What value of k will make 3x^2+kx)-4 an even function
The Subject is not 11th grade, but Math.
ra
I don't know about "even function," but to be factored, k = -1.
3x^2 - x - 4 = (3x - 4)(x + 1)
I hope this helps.
To determine the value of k that will make the quadratic function 3x^2 + kx - 4 an even function, we need to analyze the symmetry of the function with respect to the y-axis.
An even function is symmetric with respect to the y-axis, which means that if (a, b) is a point on the graph of the function, then (-a, b) should also be a point on the graph.

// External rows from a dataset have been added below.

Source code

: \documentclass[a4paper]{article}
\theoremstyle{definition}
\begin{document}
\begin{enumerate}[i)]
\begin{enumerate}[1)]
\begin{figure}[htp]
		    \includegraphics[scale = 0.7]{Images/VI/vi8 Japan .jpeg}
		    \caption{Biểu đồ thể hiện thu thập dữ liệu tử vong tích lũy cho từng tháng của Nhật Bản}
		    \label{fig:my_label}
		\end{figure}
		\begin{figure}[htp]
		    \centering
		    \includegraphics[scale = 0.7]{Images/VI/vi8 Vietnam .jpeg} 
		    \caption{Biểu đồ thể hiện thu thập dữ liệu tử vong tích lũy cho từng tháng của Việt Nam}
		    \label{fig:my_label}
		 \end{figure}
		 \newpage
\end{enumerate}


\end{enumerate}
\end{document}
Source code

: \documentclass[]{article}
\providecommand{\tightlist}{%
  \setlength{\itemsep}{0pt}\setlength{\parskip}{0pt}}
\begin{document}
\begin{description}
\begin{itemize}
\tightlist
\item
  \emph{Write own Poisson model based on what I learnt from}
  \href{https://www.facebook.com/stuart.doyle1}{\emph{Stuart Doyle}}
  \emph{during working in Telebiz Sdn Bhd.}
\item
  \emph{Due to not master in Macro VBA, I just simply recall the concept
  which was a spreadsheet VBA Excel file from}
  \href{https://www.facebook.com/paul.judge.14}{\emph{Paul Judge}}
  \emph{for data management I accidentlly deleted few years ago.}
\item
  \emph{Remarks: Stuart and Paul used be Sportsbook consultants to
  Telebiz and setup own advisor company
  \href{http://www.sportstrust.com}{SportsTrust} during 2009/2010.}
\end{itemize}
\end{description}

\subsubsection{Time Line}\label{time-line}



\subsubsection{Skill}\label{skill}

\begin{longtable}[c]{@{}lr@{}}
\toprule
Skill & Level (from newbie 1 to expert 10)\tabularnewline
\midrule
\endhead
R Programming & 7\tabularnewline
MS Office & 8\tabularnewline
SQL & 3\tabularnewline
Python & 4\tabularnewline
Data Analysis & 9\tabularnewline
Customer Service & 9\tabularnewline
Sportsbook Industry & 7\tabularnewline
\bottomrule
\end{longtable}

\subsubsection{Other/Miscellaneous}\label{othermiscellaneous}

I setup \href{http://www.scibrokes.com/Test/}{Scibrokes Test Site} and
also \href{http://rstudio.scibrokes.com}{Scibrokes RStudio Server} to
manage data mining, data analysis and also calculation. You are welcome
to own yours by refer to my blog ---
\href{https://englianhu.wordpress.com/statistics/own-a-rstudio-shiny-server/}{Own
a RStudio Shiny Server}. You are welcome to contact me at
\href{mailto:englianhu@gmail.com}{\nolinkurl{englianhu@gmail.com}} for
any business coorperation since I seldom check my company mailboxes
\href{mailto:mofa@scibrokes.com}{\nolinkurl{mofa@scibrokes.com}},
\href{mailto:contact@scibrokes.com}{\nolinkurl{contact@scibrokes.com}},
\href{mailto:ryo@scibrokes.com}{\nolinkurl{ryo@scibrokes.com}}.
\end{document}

Let's substitute (-x) for x in the quadratic function and see if it remains the same:
f(x) = 3x^2 + kx - 4
f(-x) = 3(-x)^2 + k(-x) - 4
= 3x^2 - kx - 4
For f(x) to be an even function, f(-x) must be identical to f(x).

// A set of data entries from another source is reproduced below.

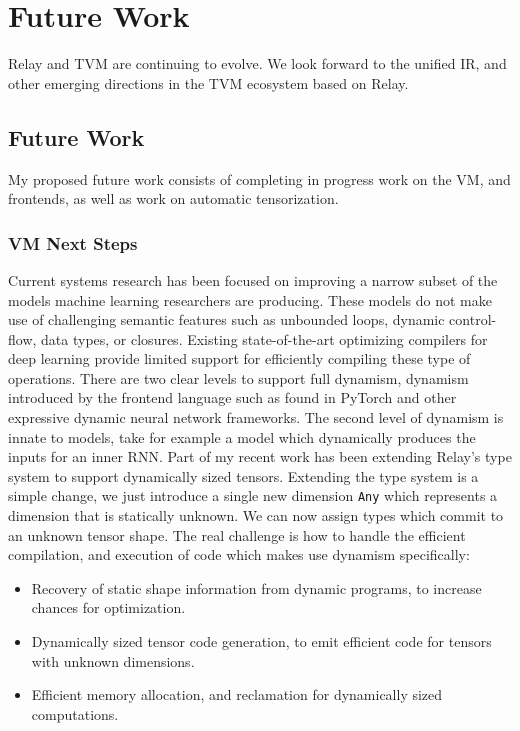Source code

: \chapter{Future Work}
\label{ch:future_work}

Relay and TVM are continuing to evolve.
We look forward to the unified IR,
    and other emerging directions in the TVM ecosystem based on Relay.

    \section{Future Work}
\label{sec:future}


My proposed future work consists of completing in progress work on the VM,
and frontends, as well as work on automatic tensorization.

\subsection{VM Next Steps}

Current systems research has been focused on improving
    a narrow subset of the models machine learning
    researchers are producing.
These models do not make use of
    challenging semantic features such as unbounded
    loops, dynamic control-flow, data types, or
    closures.
Existing state-of-the-art optimizing compilers for deep learning provide
    limited support for efficiently compiling these type of operations.
There are two clear levels to support full dynamism,
    dynamism introduced by the frontend language
    such as found in PyTorch and other expressive
    dynamic neural network frameworks.
The second level of dynamism is innate to models,
    take for example a model which dynamically
    produces the inputs for an inner RNN.
Part of my recent work has been extending Relay's type system to
    support dynamically sized tensors.
Extending the type system is a simple change, we just introduce
    a single new dimension \verb|Any| which represents a dimension
    that is statically unknown.
We can now assign types which commit to an unknown tensor shape.
The real challenge is how to handle the efficient compilation,
    and execution of code which makes use dynamism
    specifically:
\begin{itemize}
    \item Recovery of static shape information from dynamic programs,
          to increase chances for optimization.
    \item Dynamically sized tensor code generation,
          to emit efficient code for tensors with
          unknown dimensions.
    \item Efficient memory allocation, and reclamation
          for dynamically sized computations.
\end{itemize}

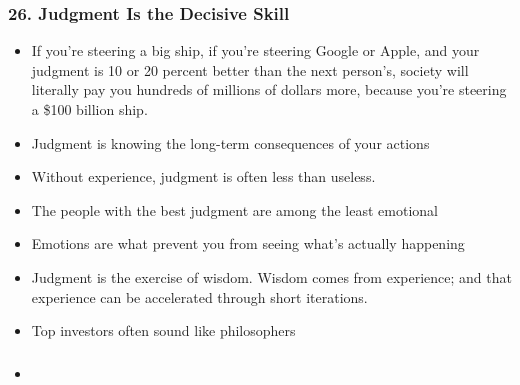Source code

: \begin{frame}[fragile]
\frametitle{26. Judgment Is the Decisive Skill}
\begin{itemize}
\item If you’re steering a big ship, if you’re steering Google or Apple, and your judgment is 10 or 20 percent better than the next person’s, society will literally pay you hundreds of millions of dollars more, because you’re steering a \$100 billion ship.
\item Judgment is knowing the long-term consequences of your actions
\item Without experience, judgment is often less than useless.
\item The people with the best judgment are among the least emotional
\item Emotions are what prevent you from seeing what’s actually happening
\item Judgment is the exercise of wisdom. Wisdom comes from experience; and that experience can be accelerated through short iterations.
\item Top investors often sound like philosophers


\end{itemize}
\end{frame}


\begin{frame}[fragile]
\frametitle{}
\begin{itemize}
\item 
\end{itemize}
\end{frame}
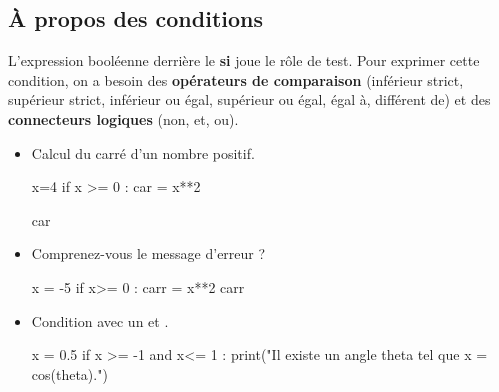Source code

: \subsection{\`A propos des conditions}

L'expression booléenne derrière le \textbf{si} joue le rôle de test. Pour exprimer cette condition, 
on a besoin des \textbf{opérateurs de comparaison} (inférieur strict, supérieur strict, inférieur ou 
égal, supérieur ou égal, égal à, différent de) et des \textbf{connecteurs logiques}
(non, et, ou).

\newpage

\begin{multicols}{2}
\begin{itemize}

\item Calcul du carré d'un nombre positif. 

\begin{pyconsole}
x=4
if x >= 0 : 
    car = x**2

car
\end{pyconsole}

\vfill\null
\columnbreak 

\item Comprenez-vous le message d'erreur ? 



\begin{pyconsole}
x = -5
if x>= 0 :
    carr  = x**2
carr
\end{pyconsole} 

\end{itemize}
\end{multicols}
\begin{itemize}

\item Condition avec un \og et \fg{}. 

\begin{pyconsole}
x = 0.5 
if x >= -1 and x<= 1 :
    print("Il existe un angle theta tel que x = cos(theta).") 

\end{pyconsole}
 \end{itemize}


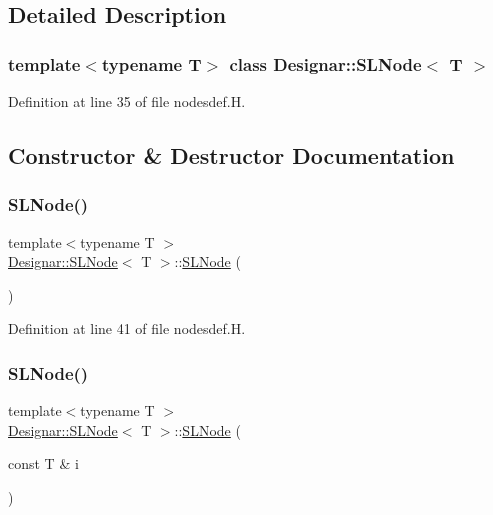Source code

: \subsection{Detailed Description}
\subsubsection*{template$<$typename T$>$\newline
class Designar\+::\+S\+L\+Node$<$ T $>$}



Definition at line 35 of file nodesdef.\+H.



\subsection{Constructor \& Destructor Documentation}
\mbox{\label{class_designar_1_1_s_l_node_ae069c6940aaa2a34a513852f1c3bf3d3}} 
\subsubsection{\texorpdfstring{S\+L\+Node()}{SLNode()}\hspace{0.1cm}{\footnotesize\ttfamily [1/4]}}
{\footnotesize\ttfamily template$<$typename T $>$ \\
\hyperlink{class_designar_1_1_s_l_node}{Designar\+::\+S\+L\+Node}$<$ T $>$\+::\hyperlink{class_designar_1_1_s_l_node}{S\+L\+Node} (\begin{DoxyParamCaption}{ }\end{DoxyParamCaption})\hspace{0.3cm}{\ttfamily [inline]}}



Definition at line 41 of file nodesdef.\+H.

\mbox{\label{class_designar_1_1_s_l_node_af9decf3a4e3809e98d0e9652295c9c1a}} 
\subsubsection{\texorpdfstring{S\+L\+Node()}{SLNode()}\hspace{0.1cm}{\footnotesize\ttfamily [2/4]}}
{\footnotesize\ttfamily template$<$typename T $>$ \\
\hyperlink{class_designar_1_1_s_l_node}{Designar\+::\+S\+L\+Node}$<$ T $>$\+::\hyperlink{class_designar_1_1_s_l_node}{S\+L\+Node} (\begin{DoxyParamCaption}\item[{const T \&}]{i }\end{DoxyParamCaption})\hspace{0.3cm}{\ttfamily [inline]}}



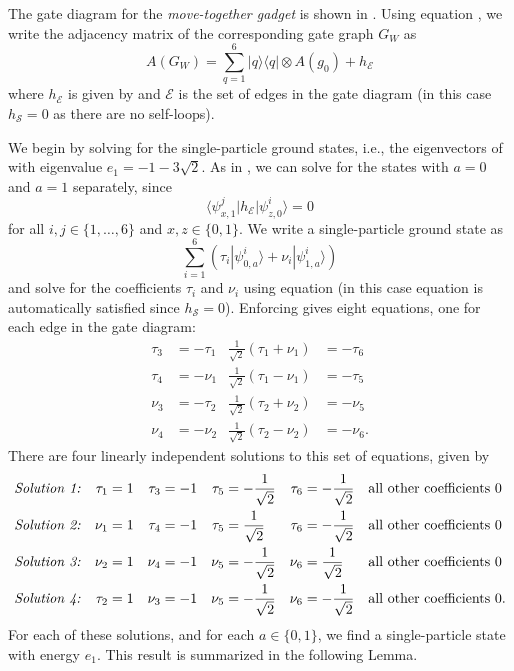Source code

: \documentclass[../thesis-main/thesis-main]{subfiles}
\begin{document}
The gate diagram for the \emph{move-together gadget} is shown in . Using equation , we write the adjacency matrix of the corresponding gate graph $G_W$ as 
\begin{equation}
A(G_W)=\sum_{q=1}^{6}|q\rangle\langle q|\otimes A(g_{0})+h_{\mathcal{E}}\label{eq:move_together_adj}
\end{equation}
where $h_{\mathcal{E}}$ is given by  and $\mathcal{E}$ is the set of edges in the gate diagram (in this case $h_{\mathcal{S}}=0$ as there are no self-loops).

We begin by solving for the single-particle ground states, i.e., the eigenvectors of  with eigenvalue $e_{1}=-1-3\sqrt{2}$. As in , we can solve for the states with $a=0$ and $a=1$ separately, since
\[
\langle\psi_{x,1}^{j}|h_{\mathcal{E}}|\psi_{z,0}^{i}\rangle=0
\]
for all $i,j\in\{1,\ldots,6\}$ and $x,z\in\{0,1\}$. We write a single-particle ground state as
\[
\sum_{i=1}^{6}\left(\tau_{i}|\psi_{0,a}^{i}\rangle+\nu_{i}|\psi_{1,a}^{i}\rangle\right)
\]
and solve for the coefficients $\tau_{i}$ and $\nu_{i}$ using equation  (in this case equation  is automatically satisfied since $h_{\mathcal{S}}=0$). Enforcing  gives eight equations, one for each edge in the gate diagram:
\begin{align*}
  \tau_{3}&=-\tau_{1} & 
  \frac{1}{\sqrt{2}}(\tau_{1}+\nu_{1})&=-\tau_{6} \\
  \tau_{4}&=-\nu_{1} & 
  \frac{1}{\sqrt{2}}(\tau_{1}-\nu_{1})&=-\tau_{5}\\
  \nu_{3}&=-\tau_{2} & 
  \frac{1}{\sqrt{2}}(\tau_{2}+\nu_{2})&=-\nu_{5}\\
  \nu_{4}&=-\nu_{2} & 
  \frac{1}{\sqrt{2}}(\tau_{2}-\nu_{2})&=-\nu_{6}.
\end{align*}
There are four linearly independent solutions to this set of equations, given by 
\begin{align*}
  \text{\emph{Solution 1:}} && 
    \tau_{1} &= 1 & \tau_{3} &=-1 & 
    \tau_{5} &= -\frac{1}{\sqrt{2}} & \tau_{6} &= -\frac{1}{\sqrt{2}} &&
    \text{all other coefficients }0 \\
  \text{\emph{Solution 2:}} && 
    \nu_{1} &= 1 & \tau_{4} &= -1 &
    \tau_{5} &= \frac{1}{\sqrt{2}} & \tau_{6} &= -\frac{1}{\sqrt{2}} &&
    \text{all other coefficients }0 \\
  \text{\emph{Solution 3:}} && 
    \nu_{2} &= 1 & \nu_{4} &= -1 &
    \nu_{5} &= -\frac{1}{\sqrt{2}} & \nu_{6} &= \frac{1}{\sqrt{2}} &&
    \text{all other coefficients }0 \\
  \text{\emph{Solution 4:}} && 
    \tau_{2} &= 1 & \nu_{3} &= -1 &
    \nu_{5} &= -\frac{1}{\sqrt{2}} & \nu_{6} &= -\frac{1}{\sqrt{2}} &&
    \text{all other coefficients }0.
\end{align*}
For each of these solutions, and for each $a\in\{0,1\}$, we find a single-particle state with energy $e_1$. This result is summarized in the following Lemma.
\end{document}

Comparing the two expressions, we can see that the coefficient of x in f(x) is kx, while the coefficient of x in f(-x) is -kx. For f(x) to be an even function, these two expressions must be equal.

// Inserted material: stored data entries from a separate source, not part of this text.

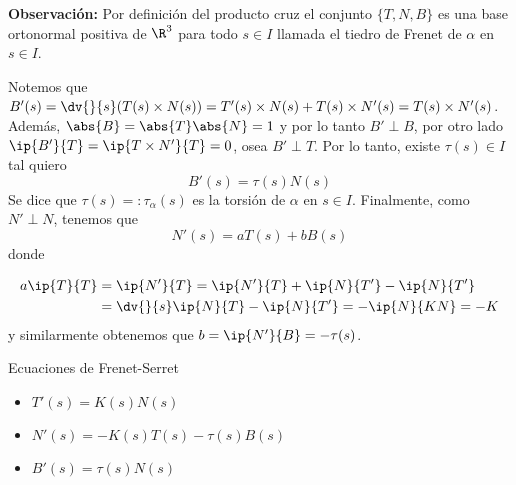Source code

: \documentclass{article}
\begin{document}
\noindent\textbf{Observación:} Por definición del producto cruz el conjunto $\{T,N,B\}$ es una base
ortonormal positiva de $\R^{3}$ para todo $s\in I$ llamada el tiedro de Frenet de $\alpha$ en 
$s\in I$.
\vspace{4mm}

\noindent Notemos que $B'(s)=\dv{}{s}(T(s)\times N(s))=T'(s)\times N(s)+T(s)\times N'(s)=
T(s)\times N'(s)$. Además, $\abs{B}=\abs{T}\abs{N}=1$ y por lo tanto $B'\perp B$, por otro lado
$\ip{B'}{T}=\ip{T\times N'}{T}=0$, osea $B'\perp T$. Por lo tanto, existe $\tau(s)\in I$ tal quiero
\begin{equation*}
    B'(s)=\tau(s)N(s)
\end{equation*}
Se dice que $\tau(s)=:\tau_{\alpha}(s)$ es la torsión de $\alpha$ en $s\in I$. Finalmente, como
$N'\perp N$, tenemos que
\begin{equation*}
    N'(s)=aT(s)+bB(s)
\end{equation*}
donde

\begin{align*}
    a\ip{T}{T} &= \ip{N'}{T}=\ip{N'}{T}+\ip{N}{T'}-\ip{N}{T'} \\
    &= \dv{}{s}\ip{N}{T}-\ip{N}{T'}=-\ip{N}{KN}=-K
\end{align*}
y similarmente obtenemos que $b=\ip{N'}{B}=-\tau(s)$.

\begin{prop}
    Ecuaciones de Frenet-Serret
    \begin{itemize}
        \item $T'(s)=K(s)N(s)$
        \item $N'(s)=-K(s)T(s)-\tau(s) B(s)$
        \item $B'(s)=\tau(s) N(s)$
    \end{itemize}
\end{prop}
\end{document}
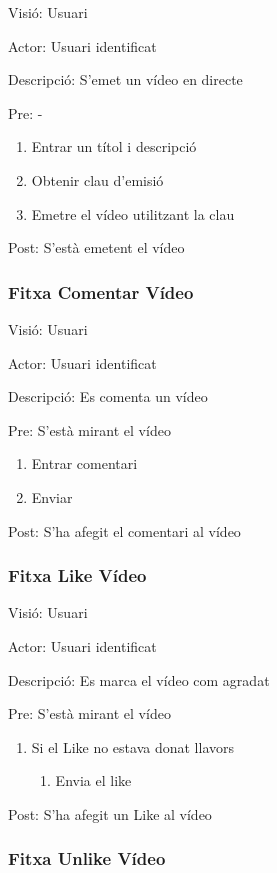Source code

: \documentclass[12pt, titlepage]{article}
\begin{document}
Visió: Usuari

Actor: Usuari identificat

Descripció: S'emet un vídeo en directe

Pre: -

\begin{enumerate}
\item Entrar un títol i descripció
\item Obtenir clau d'emisió
\item Emetre el vídeo utilitzant la clau
\end{enumerate}

Post: S’està emetent el vídeo

\subsubsection{Fitxa Comentar Vídeo}

Visió: Usuari

Actor: Usuari identificat

Descripció: Es comenta un vídeo

Pre: S’està mirant el vídeo

\begin{enumerate}
\item Entrar comentari
\item Enviar
\end{enumerate}

Post: S’ha afegit el comentari al vídeo

\subsubsection{Fitxa Like Vídeo}

Visió: Usuari

Actor: Usuari identificat

Descripció: Es marca el vídeo com agradat

Pre: S’està mirant el vídeo

\begin{enumerate}
\item Si el Like no estava donat llavors
\begin{enumerate}
\item Envia el like
\end{enumerate}
\end{enumerate}
Post: S’ha afegit un Like al vídeo


\subsubsection{Fitxa Unlike Vídeo}
\end{document}
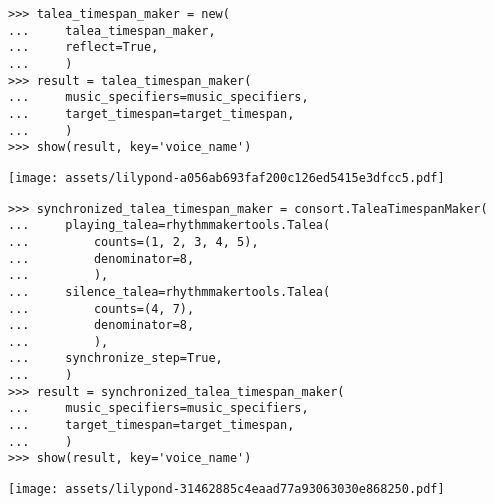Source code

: \begin{comment}
<abjad>
talea_timespan_maker = new(
    talea_timespan_maker,
    reflect=True,
    )
result = talea_timespan_maker(
    music_specifiers=music_specifiers,
    target_timespan=target_timespan,
    )
show(result, key='voice_name')
</abjad>
\end{comment}

\begin{singlespacing}
\vspace{-0.5\baselineskip}
\begin{lstlisting}
>>> talea_timespan_maker = new(
...     talea_timespan_maker,
...     reflect=True,
...     )
>>> result = talea_timespan_maker(
...     music_specifiers=music_specifiers,
...     target_timespan=target_timespan,
...     )
>>> show(result, key='voice_name')
\end{lstlisting}
\noindent\texttt{[image: assets/lilypond-a056ab693faf200c126ed5415e3dfcc5.pdf]}
\end{singlespacing}

\begin{comment}
<abjad>
synchronized_talea_timespan_maker = consort.TaleaTimespanMaker(
    playing_talea=rhythmmakertools.Talea(
        counts=(1, 2, 3, 4, 5),
        denominator=8,
        ),
    silence_talea=rhythmmakertools.Talea(
        counts=(4, 7),
        denominator=8,
        ),
    synchronize_step=True,
    )
result = synchronized_talea_timespan_maker(
    music_specifiers=music_specifiers,
    target_timespan=target_timespan,
    )
show(result, key='voice_name')
</abjad>
\end{comment}

\begin{singlespacing}
\vspace{-0.5\baselineskip}
\begin{lstlisting}
>>> synchronized_talea_timespan_maker = consort.TaleaTimespanMaker(
...     playing_talea=rhythmmakertools.Talea(
...         counts=(1, 2, 3, 4, 5),
...         denominator=8,
...         ),
...     silence_talea=rhythmmakertools.Talea(
...         counts=(4, 7),
...         denominator=8,
...         ),
...     synchronize_step=True,
...     )
>>> result = synchronized_talea_timespan_maker(
...     music_specifiers=music_specifiers,
...     target_timespan=target_timespan,
...     )
>>> show(result, key='voice_name')
\end{lstlisting}
\noindent\texttt{[image: assets/lilypond-31462885c4eaad77a93063030e868250.pdf]}
\end{singlespacing}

Therefore, we have the equation kx = -kx.
To get kx on one side and -kx on the other side, we can add kx to both sides:
kx + kx = -kx + kx
2kx = 0
Now, we can solve for k by dividing both sides of the equation by 2x:
2kx / (2x) = 0 / (2x)
k = 0
Hence, the value of k that will make the quadratic function 3x^2 + kx - 4 an even function is k = 0.